Distributed XGBoost with PySpark

Starting from version 1.7.0, xgboost supports pyspark estimator APIs.

Note

The feature is still experimental and not yet ready for production use.

XGBoost PySpark Estimator

SparkXGBRegressor

SparkXGBRegressor is a PySpark ML estimator. It implements the XGBoost classification algorithm based on XGBoost python library, and it can be used in PySpark Pipeline and PySpark ML meta algorithms like CrossValidator/TrainValidationSplit/OneVsRest.

We can create a SparkXGBRegressor estimator like:

from xgboost.spark import SparkXGBRegressor
spark_reg_estimator = SparkXGBRegressor(
  features_col="features",
  label_col="label",
  num_workers=2,
)

The above snippet creates a spark estimator which can fit on a spark dataset, and return a spark model that can transform a spark dataset and generate dataset with prediction column. We can set almost all of xgboost sklearn estimator parameters as SparkXGBRegressor parameters, but some parameter such as nthread is forbidden in spark estimator, and some parameters are replaced with pyspark specific parameters such as weight_col, validation_indicator_col, use_gpu, for details please see SparkXGBRegressor doc.

The following code snippet shows how to train a spark xgboost regressor model, first we need to prepare a training dataset as a spark dataframe contains “label” column and “features” column(s), the “features” column(s) must be pyspark.ml.linalg.Vector type or spark array type or a list of feature column names.

xgb_regressor_model = xgb_regressor.fit(train_spark_dataframe)

The following code snippet shows how to predict test data using a spark xgboost regressor model, first we need to prepare a test dataset as a spark dataframe contains “features” and “label” column, the “features” column must be pyspark.ml.linalg.Vector type or spark array type.

transformed_test_spark_dataframe = xgb_regressor.predict(test_spark_dataframe)

The above snippet code returns a transformed_test_spark_dataframe that contains the input dataset columns and an appended column “prediction” representing the prediction results.

SparkXGBClassifier

SparkXGBClassifier estimator has similar API with SparkXGBRegressor, but it has some pyspark classifier specific params, e.g. raw_prediction_col and probability_col parameters.
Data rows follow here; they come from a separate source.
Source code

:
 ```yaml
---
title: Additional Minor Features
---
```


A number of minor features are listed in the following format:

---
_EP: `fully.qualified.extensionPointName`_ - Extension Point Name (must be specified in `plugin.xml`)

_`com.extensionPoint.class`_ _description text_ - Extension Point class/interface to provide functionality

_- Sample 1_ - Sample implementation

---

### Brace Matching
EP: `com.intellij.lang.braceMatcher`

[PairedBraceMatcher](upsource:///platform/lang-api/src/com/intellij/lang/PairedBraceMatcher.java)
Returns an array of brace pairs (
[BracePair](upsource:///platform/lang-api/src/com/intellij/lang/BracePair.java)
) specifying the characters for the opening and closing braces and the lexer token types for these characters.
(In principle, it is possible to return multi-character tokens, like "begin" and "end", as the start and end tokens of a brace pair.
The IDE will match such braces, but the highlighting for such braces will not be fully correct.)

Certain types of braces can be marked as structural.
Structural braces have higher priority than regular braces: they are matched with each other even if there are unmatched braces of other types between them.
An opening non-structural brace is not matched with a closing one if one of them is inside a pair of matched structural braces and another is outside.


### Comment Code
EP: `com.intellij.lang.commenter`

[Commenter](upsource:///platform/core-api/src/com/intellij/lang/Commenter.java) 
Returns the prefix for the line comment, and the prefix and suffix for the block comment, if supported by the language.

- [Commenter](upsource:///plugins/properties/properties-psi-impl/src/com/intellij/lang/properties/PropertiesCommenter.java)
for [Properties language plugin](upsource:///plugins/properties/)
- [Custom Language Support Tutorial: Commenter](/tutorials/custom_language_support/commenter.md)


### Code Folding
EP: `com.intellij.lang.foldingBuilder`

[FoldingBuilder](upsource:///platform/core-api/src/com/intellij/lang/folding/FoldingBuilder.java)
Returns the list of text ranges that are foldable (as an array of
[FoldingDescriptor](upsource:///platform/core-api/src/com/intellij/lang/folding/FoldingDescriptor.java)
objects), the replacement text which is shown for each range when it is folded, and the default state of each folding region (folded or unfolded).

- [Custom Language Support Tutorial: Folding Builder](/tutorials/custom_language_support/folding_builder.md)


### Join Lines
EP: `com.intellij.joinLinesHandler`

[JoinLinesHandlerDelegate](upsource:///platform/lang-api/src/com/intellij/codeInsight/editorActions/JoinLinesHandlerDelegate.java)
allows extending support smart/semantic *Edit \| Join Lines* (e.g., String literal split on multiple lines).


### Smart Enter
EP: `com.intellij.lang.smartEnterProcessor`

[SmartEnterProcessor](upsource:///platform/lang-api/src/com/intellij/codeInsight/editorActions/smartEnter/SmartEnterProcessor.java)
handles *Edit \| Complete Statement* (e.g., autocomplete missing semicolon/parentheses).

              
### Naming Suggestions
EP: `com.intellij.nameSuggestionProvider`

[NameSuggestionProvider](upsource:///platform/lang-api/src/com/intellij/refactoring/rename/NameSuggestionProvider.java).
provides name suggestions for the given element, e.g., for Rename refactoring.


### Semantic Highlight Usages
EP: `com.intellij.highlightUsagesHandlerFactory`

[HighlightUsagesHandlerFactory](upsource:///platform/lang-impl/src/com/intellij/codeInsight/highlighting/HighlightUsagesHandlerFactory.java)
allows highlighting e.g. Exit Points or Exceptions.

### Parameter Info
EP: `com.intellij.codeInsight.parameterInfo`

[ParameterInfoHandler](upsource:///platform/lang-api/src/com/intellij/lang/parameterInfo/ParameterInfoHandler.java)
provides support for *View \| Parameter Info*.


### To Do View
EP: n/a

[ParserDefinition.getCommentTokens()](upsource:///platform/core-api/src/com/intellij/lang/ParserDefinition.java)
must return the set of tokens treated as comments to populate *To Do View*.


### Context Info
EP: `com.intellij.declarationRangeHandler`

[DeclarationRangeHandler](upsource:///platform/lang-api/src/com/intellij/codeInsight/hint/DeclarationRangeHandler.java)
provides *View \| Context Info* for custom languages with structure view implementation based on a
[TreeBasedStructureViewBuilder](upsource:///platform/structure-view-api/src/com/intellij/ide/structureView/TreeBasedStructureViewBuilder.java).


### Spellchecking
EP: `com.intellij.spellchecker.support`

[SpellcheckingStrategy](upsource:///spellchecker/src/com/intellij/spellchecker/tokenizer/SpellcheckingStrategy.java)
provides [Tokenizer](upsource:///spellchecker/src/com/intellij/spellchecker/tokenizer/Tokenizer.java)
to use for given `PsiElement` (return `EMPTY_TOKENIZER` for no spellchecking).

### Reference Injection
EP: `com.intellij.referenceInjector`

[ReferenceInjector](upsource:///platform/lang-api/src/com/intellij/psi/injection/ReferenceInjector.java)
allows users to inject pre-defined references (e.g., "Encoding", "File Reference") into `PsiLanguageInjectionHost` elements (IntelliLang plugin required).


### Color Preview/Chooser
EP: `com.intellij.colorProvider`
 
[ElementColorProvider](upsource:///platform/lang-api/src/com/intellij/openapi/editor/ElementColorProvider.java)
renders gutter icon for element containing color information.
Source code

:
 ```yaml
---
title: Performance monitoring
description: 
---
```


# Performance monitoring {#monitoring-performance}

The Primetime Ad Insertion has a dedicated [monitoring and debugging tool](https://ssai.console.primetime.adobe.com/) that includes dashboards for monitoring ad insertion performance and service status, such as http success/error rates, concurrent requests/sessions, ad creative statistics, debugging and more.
Correspondingly, by default, SparkXGBClassifierModel transforming test dataset will generate result dataset with 3 new columns: - “prediction”: represents the predicted label. - “raw_prediction”: represents the output margin values. - “probability”: represents the prediction probability on each label.

XGBoost PySpark GPU support

XGBoost PySpark supports GPU training and prediction. To enable GPU support, you first need to install the xgboost and cudf packages. Then you can set use_gpu parameter to True.

Below tutorial will show you how to train a model with XGBoost PySpark GPU on Spark standalone cluster.

Write your PySpark application

from xgboost.spark import SparkXGBRegressor
spark = SparkSession.builder.getOrCreate()

# read data into spark dataframe
train_data_path = "xxxx/train"
train_df = spark.read.parquet(data_path)

test_data_path = "xxxx/test"
test_df = spark.read.parquet(test_data_path)

# assume the label column is named "class"
label_name = "class"

# get a list with feature column names
feature_names = [x.name for x in train_df.schema if x.name != label]

# create a xgboost pyspark regressor estimator and set use_gpu=True
regressor = SparkXGBRegressor(
  features_col=feature_names,
  label_col=label_name,
  num_workers=2,
  use_gpu=True,
)

# train and return the model
model = regressor.fit(train_df)

# predict on test data
predict_df = model.transform(test_df)
predict_df.show()

Prepare the necessary packages

We recommend using Conda or Virtualenv to manage python dependencies in PySpark. Please refer to How to Manage Python Dependencies in PySpark.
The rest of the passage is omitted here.